* **Work to complete**
Only the lines holding "rustup" are wanted; find them in the listing and return each one.

Start of Records for this task

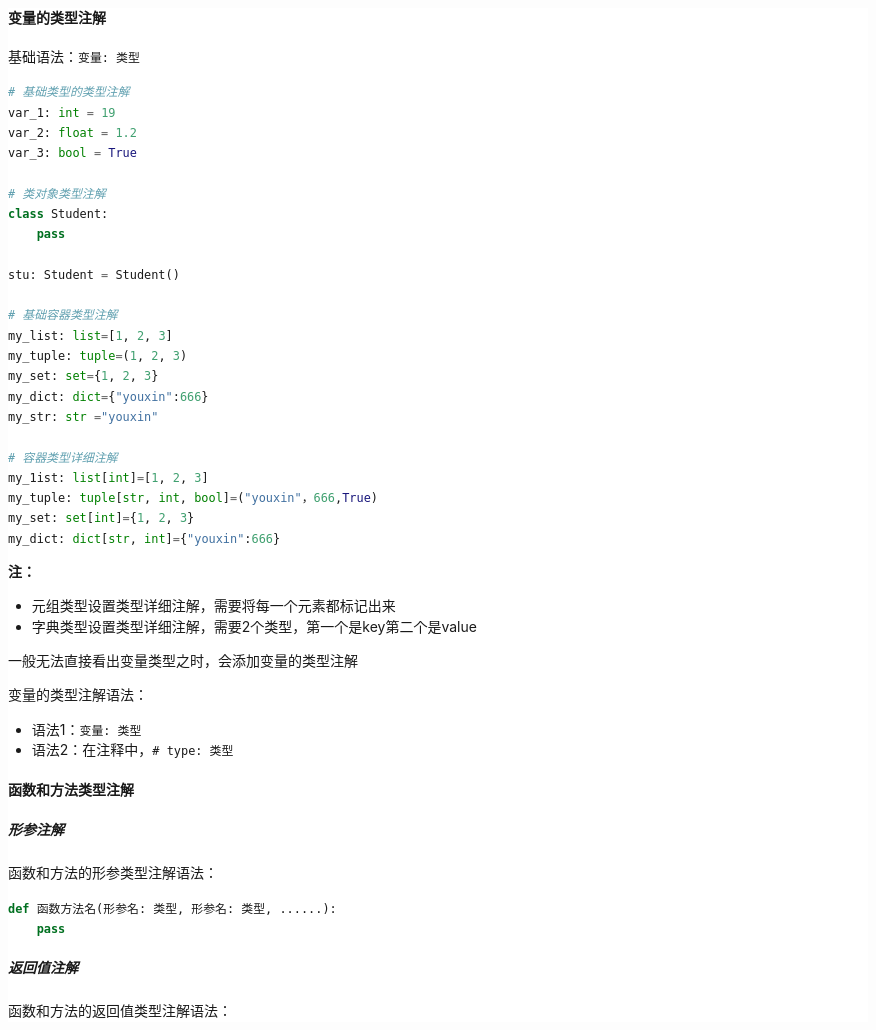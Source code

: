 #### 变量的类型注解

基础语法：`变量: 类型`

```python
# 基础类型的类型注解
var_1: int = 19
var_2: float = 1.2
var_3: bool = True

# 类对象类型注解
class Student:
    pass

stu: Student = Student()
    
# 基础容器类型注解
my_list: list=[1, 2, 3]
my_tuple: tuple=(1, 2, 3)
my_set: set={1, 2, 3}
my_dict: dict={"youxin":666}
my_str: str ="youxin"
    
# 容器类型详细注解
my_1ist: list[int]=[1, 2, 3]
my_tuple: tuple[str, int, bool]=("youxin"，666,True)
my_set: set[int]={1, 2, 3}
my_dict: dict[str, int]={"youxin":666}
```

**注：**

- 元组类型设置类型详细注解，需要将每一个元素都标记出来
- 字典类型设置类型详细注解，需要2个类型，第一个是key第二个是value

一般无法直接看出变量类型之时，会添加变量的类型注解

变量的类型注解语法：

- 语法1：`变量: 类型`
- 语法2：在注释中，`# type: 类型`

#### 函数和方法类型注解

##### 形参注解

函数和方法的形参类型注解语法：

```python
def 函数方法名(形参名: 类型, 形参名: 类型, ......):
	pass
```

##### 返回值注解

函数和方法的返回值类型注解语法：
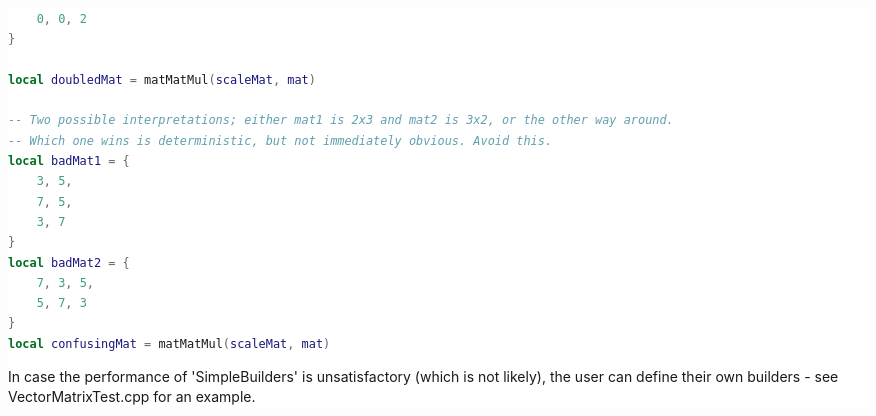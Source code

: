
 ```lua
	0, 0, 2
}

local doubledMat = matMatMul(scaleMat, mat)

-- Two possible interpretations; either mat1 is 2x3 and mat2 is 3x2, or the other way around.
-- Which one wins is deterministic, but not immediately obvious. Avoid this.
local badMat1 = {
	3, 5,
	7, 5,
	3, 7
}
local badMat2 = {
	7, 3, 5,
	5, 7, 3
}
local confusingMat = matMatMul(scaleMat, mat)
```

In case the performance of 'SimpleBuilders' is unsatisfactory (which is not likely), the user can define their own builders - see VectorMatrixTest.cpp for an example.








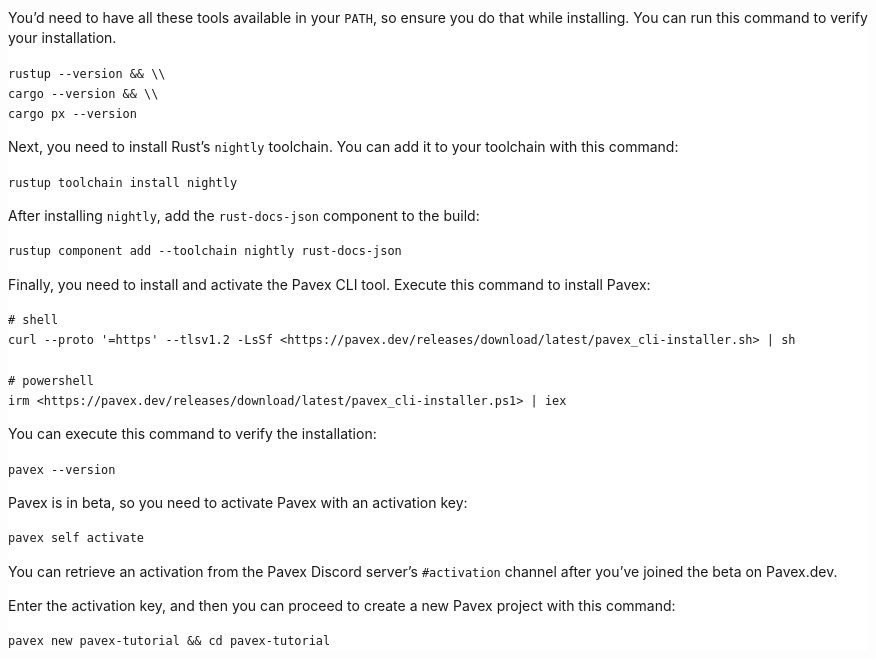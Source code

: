 You’d need to have all these tools available in your `PATH`, so ensure you do that while installing. You can run this
command to verify your installation.

```shell
rustup --version && \\
cargo --version && \\
cargo px --version
```

Next, you need to install Rust’s `nightly` toolchain. You can add it to your toolchain with this command:

```shell
rustup toolchain install nightly

```

After installing `nightly`, add the `rust-docs-json` component to the build:

```shell
rustup component add --toolchain nightly rust-docs-json

```

Finally, you need to install and activate the Pavex CLI tool. Execute this command to install Pavex:

```shell
# shell
curl --proto '=https' --tlsv1.2 -LsSf <https://pavex.dev/releases/download/latest/pavex_cli-installer.sh> | sh
 
# powershell
irm <https://pavex.dev/releases/download/latest/pavex_cli-installer.ps1> | iex
```

You can execute this command to verify the installation:

```shell
pavex --version

```

Pavex is in beta, so you need to activate Pavex with an activation key:

```shell
pavex self activate

```

You can retrieve an activation from the Pavex Discord server’s `#activation` channel after you’ve joined the beta on
Pavex.dev.

Enter the activation key, and then you can proceed to create a new Pavex project with this command:

```shell
pavex new pavex-tutorial && cd pavex-tutorial

```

End of Records for this task

* **Solution to this exercise**
rustup --version && \\
rustup toolchain install nightly
rustup component add --toolchain nightly rust-docs-json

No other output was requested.